→ **Required work**: Only the pictures should be left out; write out all other data exactly.

(Rendered images with source text)
________________________________________

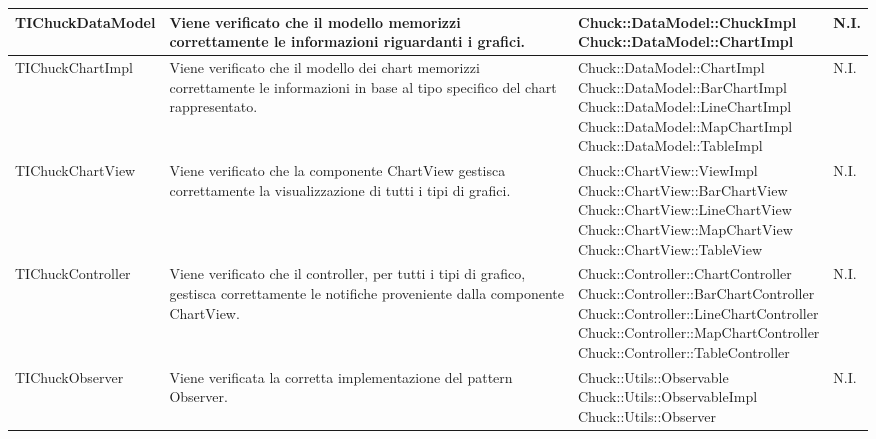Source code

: \begin{table}[H]
\begin{center}
\begin{longtabu}{| p{0.30\textwidth} |p{0.24\textwidth} |p{0.35\textwidth} | p{0.05\textwidth} |}
	TIChuckDataModel
				&
Viene verificato che il modello memorizzi correttamente le informazioni riguardanti i grafici.
			& \parbox[t]{0.6\textwidth}{
Chuck::DataModel::ChuckImpl\\
Chuck::DataModel::ChartImpl}
			& N.I.
			\\ \hline



	TIChuckChartImpl
				&
Viene verificato che il modello dei chart memorizzi correttamente le informazioni in base al tipo specifico del chart rappresentato.
			& \parbox[t]{0.6\textwidth}{
Chuck::DataModel::ChartImpl\\
Chuck::DataModel::BarChartImpl\\
Chuck::DataModel::LineChartImpl\\
Chuck::DataModel::MapChartImpl\\
Chuck::DataModel::TableImpl}
			& N.I.
			\\ \hline



	TIChuckChartView
				&
Viene verificato che la componente ChartView gestisca correttamente la visualizzazione di tutti i tipi di grafici.
			& \parbox[t]{0.6\textwidth}{
Chuck::ChartView::ViewImpl\\
Chuck::ChartView::BarChartView\\
Chuck::ChartView::LineChartView\\
Chuck::ChartView::MapChartView\\
Chuck::ChartView::TableView}
			& N.I.
			\\ \hline



	TIChuckController
				&
Viene verificato che il controller, per tutti i tipi di grafico, gestisca correttamente le notifiche proveniente dalla componente ChartView.
			& \parbox[t]{0.6\textwidth}{
Chuck::Controller::ChartController\\
Chuck::Controller::BarChartController\\
Chuck::Controller::LineChartController\\
Chuck::Controller::MapChartController\\
Chuck::Controller::TableController}
			& N.I.
			\\ \hline



	TIChuckObserver &
Viene verificata la corretta implementazione del pattern Observer.
			& \parbox[t]{0.6\textwidth}{
Chuck::Utils::Observable\\
Chuck::Utils::ObservableImpl\\
Chuck::Utils::Observer}
			& N.I.
			\\ \hline










\end{longtabu}
\end{center}
\end{table}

________________________________________

→ **Answer for this exercise**:
Source code

: \begin{table}[H]
\begin{center}
\begin{longtabu}{| p{0.30\textwidth} |p{0.24\textwidth} |p{0.35\textwidth} | p{0.05\textwidth} |}
	TIChuckDataModel
				&
Viene verificato che il modello memorizzi correttamente le informazioni riguardanti i grafici.
			& \parbox[t]{0.6\textwidth}{
Chuck::DataModel::ChuckImpl\\
Chuck::DataModel::ChartImpl}
			& N.I.
			\\ \hline



	TIChuckChartImpl
				&
Viene verificato che il modello dei chart memorizzi correttamente le informazioni in base al tipo specifico del chart rappresentato.
			& \parbox[t]{0.6\textwidth}{
Chuck::DataModel::ChartImpl\\
Chuck::DataModel::BarChartImpl\\
Chuck::DataModel::LineChartImpl\\
Chuck::DataModel::MapChartImpl\\
Chuck::DataModel::TableImpl}
			& N.I.
			\\ \hline



	TIChuckChartView
				&
Viene verificato che la componente ChartView gestisca correttamente la visualizzazione di tutti i tipi di grafici.
			& \parbox[t]{0.6\textwidth}{
Chuck::ChartView::ViewImpl\\
Chuck::ChartView::BarChartView\\
Chuck::ChartView::LineChartView\\
Chuck::ChartView::MapChartView\\
Chuck::ChartView::TableView}
			& N.I.
			\\ \hline



	TIChuckController
				&
Viene verificato che il controller, per tutti i tipi di grafico, gestisca correttamente le notifiche proveniente dalla componente ChartView.
			& \parbox[t]{0.6\textwidth}{
Chuck::Controller::ChartController\\
Chuck::Controller::BarChartController\\
Chuck::Controller::LineChartController\\
Chuck::Controller::MapChartController\\
Chuck::Controller::TableController}
			& N.I.
			\\ \hline



	TIChuckObserver &
Viene verificata la corretta implementazione del pattern Observer.
			& \parbox[t]{0.6\textwidth}{
Chuck::Utils::Observable\\
Chuck::Utils::ObservableImpl\\
Chuck::Utils::Observer}
			& N.I.
			\\ \hline










\end{longtabu}
\end{center}
\end{table}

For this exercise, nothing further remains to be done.